[Stored items]
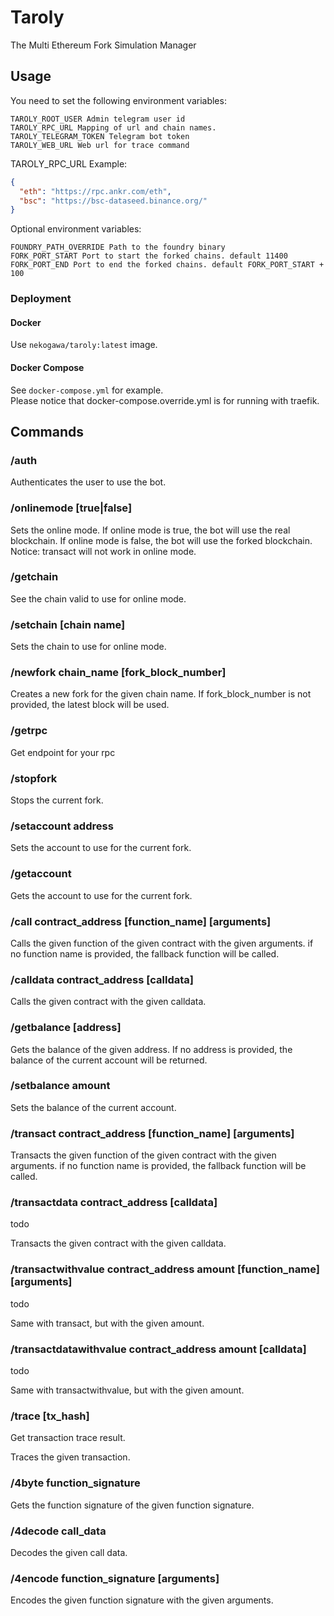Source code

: # Taroly

The Multi Ethereum Fork Simulation Manager

## Usage

You need to set the following environment variables:
```
TAROLY_ROOT_USER Admin telegram user id
TAROLY_RPC_URL Mapping of url and chain names. 
TAROLY_TELEGRAM_TOKEN Telegram bot token
TAROLY_WEB_URL Web url for trace command
```

TAROLY_RPC_URL Example:
```json
{
  "eth": "https://rpc.ankr.com/eth",
  "bsc": "https://bsc-dataseed.binance.org/"
}
```

Optional environment variables:
```
FOUNDRY_PATH_OVERRIDE Path to the foundry binary
FORK_PORT_START Port to start the forked chains. default 11400
FORK_PORT_END Port to end the forked chains. default FORK_PORT_START + 100
```

### Deployment

#### Docker

Use `nekogawa/taroly:latest` image.

#### Docker Compose

See `docker-compose.yml` for example.  
Please notice that docker-compose.override.yml is for running with traefik.

## Commands

### /auth

Authenticates the user to use the bot.

### /onlinemode [true|false]

Sets the online mode. If online mode is true, the bot will use the real blockchain. If online mode is false, the bot will use the forked blockchain.
Notice: transact will not work in online mode.

### /getchain 

See the chain valid to use for online mode.

### /setchain [chain name]

Sets the chain to use for online mode.

### /newfork chain_name [fork_block_number]

Creates a new fork for the given chain name. If fork_block_number is not provided, the latest block will be used.

### /getrpc 

Get endpoint for your rpc

### /stopfork

Stops the current fork.

### /setaccount address

Sets the account to use for the current fork.

### /getaccount

Gets the account to use for the current fork.

### /call contract_address [function_name] [arguments]

Calls the given function of the given contract with the given arguments. if no function name is provided, the fallback function will be called.

### /calldata contract_address [calldata]

Calls the given contract with the given calldata.

### /getbalance [address]

Gets the balance of the given address. If no address is provided, the balance of the current account will be returned.

### /setbalance amount

Sets the balance of the current account.

### /transact contract_address [function_name] [arguments]

Transacts the given function of the given contract with the given arguments. if no function name is provided, the fallback function will be called.

### /transactdata contract_address [calldata]

todo

Transacts the given contract with the given calldata.

### /transactwithvalue contract_address amount [function_name] [arguments]

todo

Same with transact, but with the given amount.

### /transactdatawithvalue contract_address amount [calldata]

todo

Same with transactwithvalue, but with the given amount.

### /trace [tx_hash]

Get transaction trace result.

Traces the given transaction.

### /4byte function_signature

Gets the function signature of the given function signature.

### /4decode call_data

Decodes the given call data.

### /4encode function_signature [arguments]

Encodes the given function signature with the given arguments.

[Assignment] All of the entries above must be reproduced exactly, and no image may be included.

[Response area]
Source code

: # Taroly

The Multi Ethereum Fork Simulation Manager

## Usage

You need to set the following environment variables:
```
TAROLY_ROOT_USER Admin telegram user id
TAROLY_RPC_URL Mapping of url and chain names. 
TAROLY_TELEGRAM_TOKEN Telegram bot token
TAROLY_WEB_URL Web url for trace command
```

TAROLY_RPC_URL Example:
```json
{
  "eth": "https://rpc.ankr.com/eth",
  "bsc": "https://bsc-dataseed.binance.org/"
}
```

Optional environment variables:
```
FOUNDRY_PATH_OVERRIDE Path to the foundry binary
FORK_PORT_START Port to start the forked chains. default 11400
FORK_PORT_END Port to end the forked chains. default FORK_PORT_START + 100
```

### Deployment

#### Docker

Use `nekogawa/taroly:latest` image.

#### Docker Compose

See `docker-compose.yml` for example.  
Please notice that docker-compose.override.yml is for running with traefik.

## Commands

### /auth

Authenticates the user to use the bot.

### /onlinemode [true|false]

Sets the online mode. If online mode is true, the bot will use the real blockchain. If online mode is false, the bot will use the forked blockchain.
Notice: transact will not work in online mode.

### /getchain 

See the chain valid to use for online mode.

### /setchain [chain name]

Sets the chain to use for online mode.

### /newfork chain_name [fork_block_number]

Creates a new fork for the given chain name. If fork_block_number is not provided, the latest block will be used.

### /getrpc 

Get endpoint for your rpc

### /stopfork

Stops the current fork.

### /setaccount address

Sets the account to use for the current fork.

### /getaccount

Gets the account to use for the current fork.

### /call contract_address [function_name] [arguments]

Calls the given function of the given contract with the given arguments. if no function name is provided, the fallback function will be called.

### /calldata contract_address [calldata]

Calls the given contract with the given calldata.

### /getbalance [address]

Gets the balance of the given address. If no address is provided, the balance of the current account will be returned.

### /setbalance amount

Sets the balance of the current account.

### /transact contract_address [function_name] [arguments]

Transacts the given function of the given contract with the given arguments. if no function name is provided, the fallback function will be called.

### /transactdata contract_address [calldata]

todo

Transacts the given contract with the given calldata.

### /transactwithvalue contract_address amount [function_name] [arguments]

todo

Same with transact, but with the given amount.

### /transactdatawithvalue contract_address amount [calldata]

todo

Same with transactwithvalue, but with the given amount.

### /trace [tx_hash]

Get transaction trace result.

Traces the given transaction.

### /4byte function_signature

Gets the function signature of the given function signature.

### /4decode call_data

Decodes the given call data.

### /4encode function_signature [arguments]

Encodes the given function signature with the given arguments.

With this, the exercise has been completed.